Exercise directions: An exact copy of all the data is needed, with every picture left out.

Input for this task:
· · · · · · ·
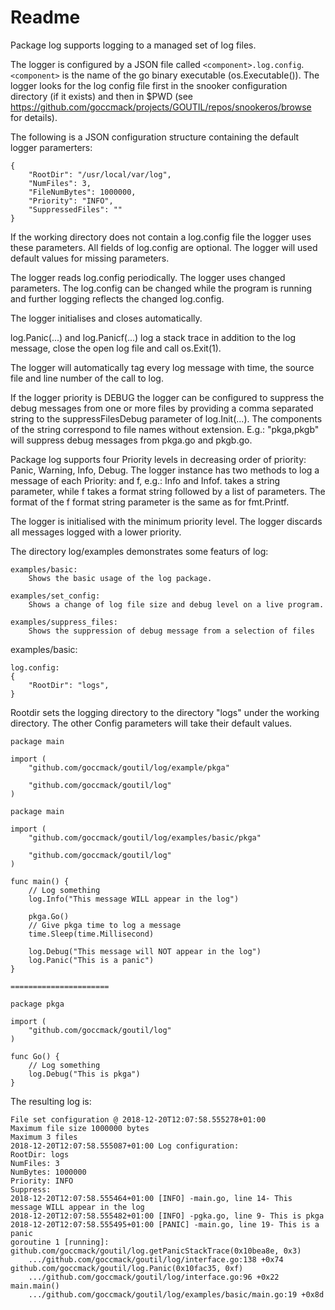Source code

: # Readme

Package log supports logging to a managed set of log files.

The logger is configured by a JSON file called `<component>.log.config`. `<component>` is the name of
the go binary executable (os.Executable()).
The logger looks for the
log config file first in the snooker
configuration directory (if it exists) and then in \$PWD
(see <https://github.com/goccmack/projects/GOUTIL/repos/snookeros/browse> for details).

The following is a JSON configuration structure containing the default logger paramerters:

    {
    	"RootDir": "/usr/local/var/log",
    	"NumFiles": 3,
    	"FileNumBytes": 1000000,
    	"Priority": "INFO",
    	"SuppressedFiles": ""
    }

If the working directory does not contain a log.config file the logger uses these parameters. All
fields of log.config are optional. The logger will used default values for missing parameters.

The logger reads log.config periodically. The logger uses changed parameters. The log.config can
be changed while the program is running and further logging reflects the changed log.config.

The logger initialises and closes automatically.

log.Panic(...) and log.Panicf(...) log a stack trace in addition to the log message, close the
open log file and call os.Exit(1).

The logger will automatically tag every log message with time, the source file and
line number of the call to log.

If the logger priority is DEBUG the logger can be configured to suppress the debug messages from one
or more files by providing a comma separated string to the suppressFilesDebug parameter
of log.Init(...). The components of the string correspond to file names without extension. E.g.:
"pkga,pkgb" will suppress debug messages from pkga.go and pkgb.go.

Package log supports four Priority levels in decreasing order of priority:
Panic, Warning, Info, Debug. The logger instance has two methods to log a message of each Priority:
<Priority> and <Priority>f, e.g.: Info and Infof. <Priority> takes a string parameter, while
<Priority>f takes a format string followed by a list of parameters. The format of the <Priorty>f
format string parameter is the same as for fmt.Printf.

The logger is initialised with the minimum priority level. The logger discards all messages logged with a
lower priority.

The directory log/examples demonstrates some featurs of log:

    examples/basic:
    	Shows the basic usage of the log package.

    examples/set_config:
    	Shows a change of log file size and debug level on a live program.

    examples/suppress_files:
    	Shows the suppression of debug message from a selection of files

examples/basic:

    log.config:
    {
    	"RootDir": "logs",
    }

Rootdir sets the logging directory to the directory "logs" under the working directory.
The other Config parameters will take their default values.

    package main

    import (
    	"github.com/goccmack/goutil/log/example/pkga"

    	"github.com/goccmack/goutil/log"
    )

    package main

    import (
    	"github.com/goccmack/goutil/log/examples/basic/pkga"

    	"github.com/goccmack/goutil/log"
    )

    func main() {
    	// Log something
    	log.Info("This message WILL appear in the log")

    	pkga.Go()
    	// Give pkga time to log a message
    	time.Sleep(time.Millisecond)

    	log.Debug("This message will NOT appear in the log")
    	log.Panic("This is a panic")
    }

    ======================

    package pkga

    import (
    	"github.com/goccmack/goutil/log"
    )

    func Go() {
    	// Log something
    	log.Debug("This is pkga")
    }

The resulting log is:

    File set configuration @ 2018-12-20T12:07:58.555278+01:00
    Maximum file size 1000000 bytes
    Maximum 3 files
    2018-12-20T12:07:58.555087+01:00 Log configuration:
    RootDir: logs
    NumFiles: 3
    NumBytes: 1000000
    Priority: INFO
    Suppress:
    2018-12-20T12:07:58.555464+01:00 [INFO] -main.go, line 14- This message WILL appear in the log
    2018-12-20T12:07:58.555482+01:00 [INFO] -pgka.go, line 9- This is pkga
    2018-12-20T12:07:58.555495+01:00 [PANIC] -main.go, line 19- This is a panic
    goroutine 1 [running]:
    github.com/goccmack/goutil/log.getPanicStackTrace(0x10bea8e, 0x3)
    	.../github.com/goccmack/goutil/log/interface.go:138 +0x74
    github.com/goccmack/goutil/log.Panic(0x10fac35, 0xf)
    	.../github.com/goccmack/goutil/log/interface.go:96 +0x22
    main.main()
    	.../github.com/goccmack/goutil/log/examples/basic/main.go:19 +0x8d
· · · · · · ·
Solution to this problem:
Source code

: # Readme

Package log supports logging to a managed set of log files.

The logger is configured by a JSON file called `<component>.log.config`. `<component>` is the name of
the go binary executable (os.Executable()).
The logger looks for the
log config file first in the snooker
configuration directory (if it exists) and then in \$PWD
(see <https://github.com/goccmack/projects/GOUTIL/repos/snookeros/browse> for details).

The following is a JSON configuration structure containing the default logger paramerters:

    {
    	"RootDir": "/usr/local/var/log",
    	"NumFiles": 3,
    	"FileNumBytes": 1000000,
    	"Priority": "INFO",
    	"SuppressedFiles": ""
    }

If the working directory does not contain a log.config file the logger uses these parameters. All
fields of log.config are optional. The logger will used default values for missing parameters.

The logger reads log.config periodically. The logger uses changed parameters. The log.config can
be changed while the program is running and further logging reflects the changed log.config.

The logger initialises and closes automatically.

log.Panic(...) and log.Panicf(...) log a stack trace in addition to the log message, close the
open log file and call os.Exit(1).

The logger will automatically tag every log message with time, the source file and
line number of the call to log.

If the logger priority is DEBUG the logger can be configured to suppress the debug messages from one
or more files by providing a comma separated string to the suppressFilesDebug parameter
of log.Init(...). The components of the string correspond to file names without extension. E.g.:
"pkga,pkgb" will suppress debug messages from pkga.go and pkgb.go.

Package log supports four Priority levels in decreasing order of priority:
Panic, Warning, Info, Debug. The logger instance has two methods to log a message of each Priority:
<Priority> and <Priority>f, e.g.: Info and Infof. <Priority> takes a string parameter, while
<Priority>f takes a format string followed by a list of parameters. The format of the <Priorty>f
format string parameter is the same as for fmt.Printf.

The logger is initialised with the minimum priority level. The logger discards all messages logged with a
lower priority.

The directory log/examples demonstrates some featurs of log:

    examples/basic:
    	Shows the basic usage of the log package.

    examples/set_config:
    	Shows a change of log file size and debug level on a live program.

    examples/suppress_files:
    	Shows the suppression of debug message from a selection of files

examples/basic:

    log.config:
    {
    	"RootDir": "logs",
    }

Rootdir sets the logging directory to the directory "logs" under the working directory.
The other Config parameters will take their default values.

    package main

    import (
    	"github.com/goccmack/goutil/log/example/pkga"

    	"github.com/goccmack/goutil/log"
    )

    package main

    import (
    	"github.com/goccmack/goutil/log/examples/basic/pkga"

    	"github.com/goccmack/goutil/log"
    )

    func main() {
    	// Log something
    	log.Info("This message WILL appear in the log")

    	pkga.Go()
    	// Give pkga time to log a message
    	time.Sleep(time.Millisecond)

    	log.Debug("This message will NOT appear in the log")
    	log.Panic("This is a panic")
    }

    ======================

    package pkga

    import (
    	"github.com/goccmack/goutil/log"
    )

    func Go() {
    	// Log something
    	log.Debug("This is pkga")
    }

The resulting log is:

    File set configuration @ 2018-12-20T12:07:58.555278+01:00
    Maximum file size 1000000 bytes
    Maximum 3 files
    2018-12-20T12:07:58.555087+01:00 Log configuration:
    RootDir: logs
    NumFiles: 3
    NumBytes: 1000000
    Priority: INFO
    Suppress:
    2018-12-20T12:07:58.555464+01:00 [INFO] -main.go, line 14- This message WILL appear in the log
    2018-12-20T12:07:58.555482+01:00 [INFO] -pgka.go, line 9- This is pkga
    2018-12-20T12:07:58.555495+01:00 [PANIC] -main.go, line 19- This is a panic
    goroutine 1 [running]:
    github.com/goccmack/goutil/log.getPanicStackTrace(0x10bea8e, 0x3)
    	.../github.com/goccmack/goutil/log/interface.go:138 +0x74
    github.com/goccmack/goutil/log.Panic(0x10fac35, 0xf)
    	.../github.com/goccmack/goutil/log/interface.go:96 +0x22
    main.main()
    	.../github.com/goccmack/goutil/log/examples/basic/main.go:19 +0x8d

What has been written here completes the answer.